Vencedor Oscar 2020: melhor curta metragem (ficção)
Por Cristiane Costa, Editora e blogueira crítica de Cinema, especialista em Comunicação
A categoria de curta-metragem em ficção do Oscar traz um frescor cinematográfico quando levamos em conta a importância de boas e simples ideias para uma narrativa em storytelling audiovisual promissora. Em poucos minutos, diretor e roteirista têm que compor uma sequência e cenas que tenham realmente algo a dizer e a despertar uma reflexão útil na audiência. Conduzir essa passagem do tempo dando liberdade e espontaneidade na atuação do elenco, assim como orquestrar design de produção, edição e direção de fotografia não é das tarefas fáceis. Quem realiza bem um curta, tem potencial para utilizar a mesma ideia, esmiuça-la e desenvolver um longa-metragem depois.
Dirigido por Marshall Curry, experiente diretor de curtas e documentários, vencedor do Oscar nessa categoria, "The Neighbor's Window", é uma grata surpresa que coloca o espectador como um voyeur. Com uma ideia aparentemente simples e bem executada, Curry traz a referência conceitual de Uma janela indiscreta (A Rear Window, 1954, de Alfred Hitchcock) ao mostrar Alli (Maria Dizzia) e seu marido (Greg Keller), um casal com 3 filhos pequenos que vivencia o stress das responsabilidades diárias. Certo dia, eles observam um outro casal jovem, vizinhos recém-chegados no apartamento de frente, que transam loucamente. Ao longo de 18 meses, Alli e seu marido passam a recriminar a rotina e o casamento desgastante, e a observar ainda os vizinhos.
Este curta é uma boa resposta para aquele dito popular "A grama do vizinho é mais verdinha"? Nem sempre é melhor e muito menos mais verde. É um trabalho excelente sob essa perspectiva considerando que, na maioria das vezes, tendemos a achar que conhecemos a vida dos outros, entretanto, isso é uma grande inverdade. Não é necessário invejar o vizinho pela janela ou muro de casa pois as próprias redes sociais demonstram que, aparentemente, todo mundo é mais feliz que a gente e isso é outra mentira.

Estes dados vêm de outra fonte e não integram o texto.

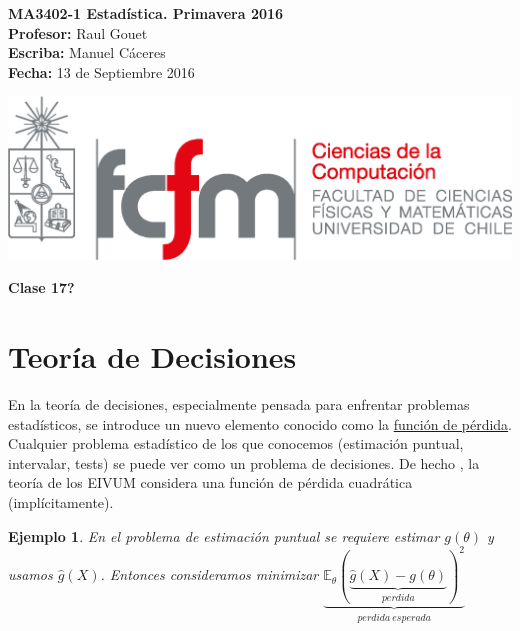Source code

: \documentclass[10pt]{article}
\theoremstyle{plain}
\newtheorem{ej}{Ejemplo}
\theoremstyle{definition}
\newcommand{\catnum}{17?} %
\newcommand{\fecha}{13 de Septiembre 2016 }
\begin{document}
\vspace*{-1.2 cm}
\begin{minipage}{0.6\textwidth}
\begin{flushleft}
\hspace*{-0.5cm}\textbf{MA3402-1 Estadística. Primavera 2016}\\
\hspace*{-0.5cm}\textbf{Profesor:} Raul Gouet\\
\hspace*{-0.5cm}\textbf{Escriba:} Manuel Cáceres\\
\hspace*{-0.5cm}\textbf{Fecha:} \fecha
\end{flushleft}
\end{minipage}
\begin{minipage}{0.36\textwidth}
\begin{flushright}
\includegraphics[scale=0.3]{imagenes/fcfm_dcc}
\end{flushright}
\end{minipage}
\bigskip

\begin{center}
\LARGE\textbf{Clase \catnum}
\end{center}
\section{Teoría de Decisiones}
En la teoría de decisiones, especialmente pensada para enfrentar problemas estadísticos, se introduce un nuevo elemento conocido como la \underline{función de pérdida}.\\

Cualquier problema estadístico de los que conocemos (estimación puntual, intervalar, tests) se puede ver como un problema de decisiones. De hecho , la teoría de los EIVUM considera una función de pérdida cuadrática (implícitamente).

\begin{ej} En el problema de estimación puntual se requiere estimar $g(\theta)$ y usamos $\hat{g}(X)$. Entonces consideramos minimizar $\underbrace{\mathbb{E}_{\theta}(\underbrace{\hat{g}(X)-g(\theta)}_{perdida})^2}_{perdida\ esperada}$
\end{ej}
\end{document}
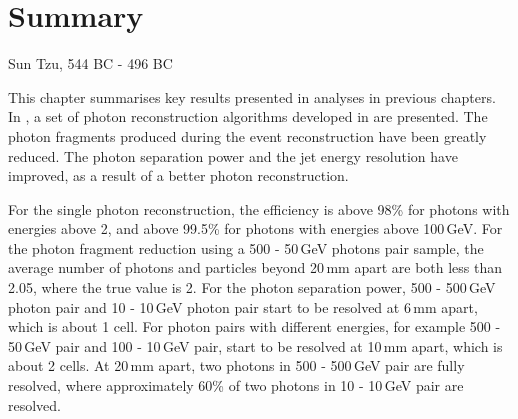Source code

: \chapter{Summary}
\label{chap:summary}



%
{Sun Tzu, 544 BC - 496 BC}




This chapter summarises key results presented in analyses in previous chapters. In , a set of photon reconstruction algorithms developed in \pandora are presented. The photon fragments produced during the event reconstruction have been greatly reduced. The photon separation power and the jet energy resolution have improved, as a result of a better photon reconstruction.

For the single photon reconstruction, the efficiency is above 98\% for photons with energies above 2\GeV, and above 99.5\% for photons with energies above 100\,GeV. For the photon fragment reduction using a  500 - 50\,GeV photons pair sample, the average number of photons and particles beyond 20\,mm apart are both less than 2.05, where the true value is 2. For the photon separation power, 500 - 500\,GeV photon pair and 10 - 10\,GeV photon pair start to be resolved at 6\,mm apart, which is about 1 \ECAL cell. For photon pairs with different energies,  for example 500 - 50\,GeV pair and  100 - 10\,GeV pair, start to be resolved at 10\,mm apart, which is about 2 \ECAL cells. At 20\,mm apart, two photons in  500 - 500\,GeV pair are fully resolved, where approximately 60\% of two photons in 10 - 10\,GeV pair are resolved.

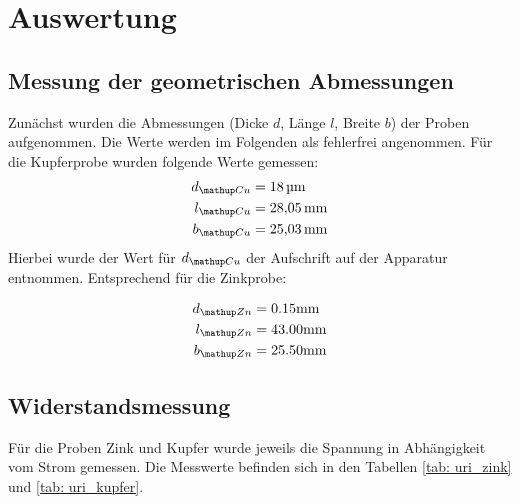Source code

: \newpage

\section{Auswertung}

\subsection{Messung der geometrischen Abmessungen}
Zunächst wurden die Abmessungen (Dicke $d$, Länge $l$, Breite $b$) der Proben aufgenommen. Die Werte
werden im Folgenden als fehlerfrei angenommen. Für die Kupferprobe wurden folgende Werte gemessen:
\begin{align}
  \begin{aligned}
    d\ua{Cu} &= \SI{18}{\micro \meter} \\
    l\ua{Cu} &= \SI{28.05}{\milli \meter}\\
    b\ua{Cu} &= \SI{25.03}{\milli \meter}
        \label{eq: abmessungen_kupfer}
      \end{aligned}
\end{align}
Hierbei wurde der Wert für $d\ua{Cu}$ der Aufschrift auf der Apparatur entnommen.
Entsprechend für die Zinkprobe:

\begin{align}
  \begin{aligned}
    d\ua{Zn} &= 0.15 \si{\milli \meter} \\ %
    l\ua{Zn} &= 43.00 \si{\milli \meter}\\
    b\ua{Zn} &= 25.50 \si{\milli \meter}
        \label{eq: abmessungen_zink}
      \end{aligned}
\end{align}



\subsection{Widerstandsmessung}
Für die Proben Zink und Kupfer wurde jeweils die Spannung in Abhängigkeit vom Strom gemessen. Die Messwerte befinden sich
in den Tabellen \ref{tab: uri_zink} und \ref{tab: uri_kupfer}.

As pessoas têm histórias de vida, dificuldades e desafios diferentes, sendo assim, em menor ou maior grau, a felicidade é algo muito relativo e circunstancial. Nem toda aparência é essência.
Na execução do curta, Curry realiza um trabalho crível e transparente, utilizando uma boa concepção de luz e fotografia para o ambiente, com cuidados na locação escolhida e preparação do apartamento , além do equilíbrio narrativo entre quem observa e quem é observado e dos elementos que marcam a passagem do tempo (neve, enfeites de natal, bebê). O espectador vê mais os fragmentos da rotina de Alli e seu marido, passa a observar como ela, uma mãe com 3 crianças em desenvolvimento, está atarefada e entediada, detalhes que são comuns na maioria das mães que cuidam e educam seus filhos pequenos. É interessante também observar como, especialmente Alli, desenvolve um voyeurismo obsessivo pelo jovem casal, passando a ter uma curiosa postura durante meses, observando o casal vizinho enquanto amamenta o seu bebê ou utilizando binóculo para espiá-los.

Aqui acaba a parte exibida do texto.